> Your task:
What you return must be an exact copy of the lines in the listing below between the line holding "these sorts of" and the line holding "benchmarks, which are", inclusive, and nothing more.

Input data Block Start

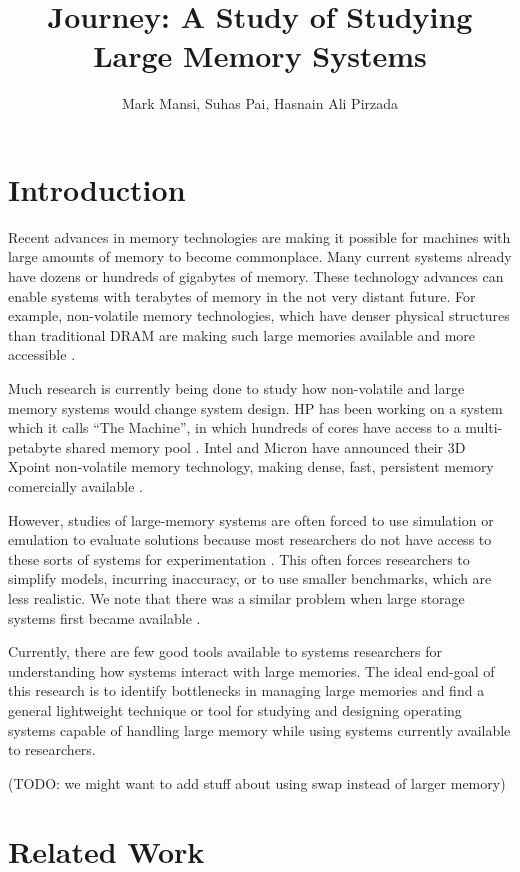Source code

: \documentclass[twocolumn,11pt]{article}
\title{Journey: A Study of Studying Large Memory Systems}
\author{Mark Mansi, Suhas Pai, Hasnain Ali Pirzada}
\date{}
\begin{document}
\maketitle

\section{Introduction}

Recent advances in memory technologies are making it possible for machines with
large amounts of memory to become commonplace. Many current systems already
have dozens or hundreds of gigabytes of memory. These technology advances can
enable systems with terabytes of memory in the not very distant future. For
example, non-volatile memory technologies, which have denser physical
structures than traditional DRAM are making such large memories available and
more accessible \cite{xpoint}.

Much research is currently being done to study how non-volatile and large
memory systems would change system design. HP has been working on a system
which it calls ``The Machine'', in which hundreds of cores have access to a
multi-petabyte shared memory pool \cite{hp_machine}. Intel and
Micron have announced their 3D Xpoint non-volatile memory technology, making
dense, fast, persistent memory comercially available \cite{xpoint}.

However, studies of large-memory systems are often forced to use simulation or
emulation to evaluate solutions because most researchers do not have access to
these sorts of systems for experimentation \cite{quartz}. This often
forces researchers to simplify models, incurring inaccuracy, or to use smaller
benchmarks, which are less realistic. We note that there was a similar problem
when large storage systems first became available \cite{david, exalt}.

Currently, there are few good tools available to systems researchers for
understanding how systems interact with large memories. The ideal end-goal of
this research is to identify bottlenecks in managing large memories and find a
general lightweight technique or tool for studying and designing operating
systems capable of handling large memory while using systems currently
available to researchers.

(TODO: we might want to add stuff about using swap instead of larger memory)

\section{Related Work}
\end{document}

Input data Block End

> Worked solution:
these sorts of systems for experimentation \cite{quartz}. This often
forces researchers to simplify models, incurring inaccuracy, or to use smaller
benchmarks, which are less realistic. We note that there was a similar problem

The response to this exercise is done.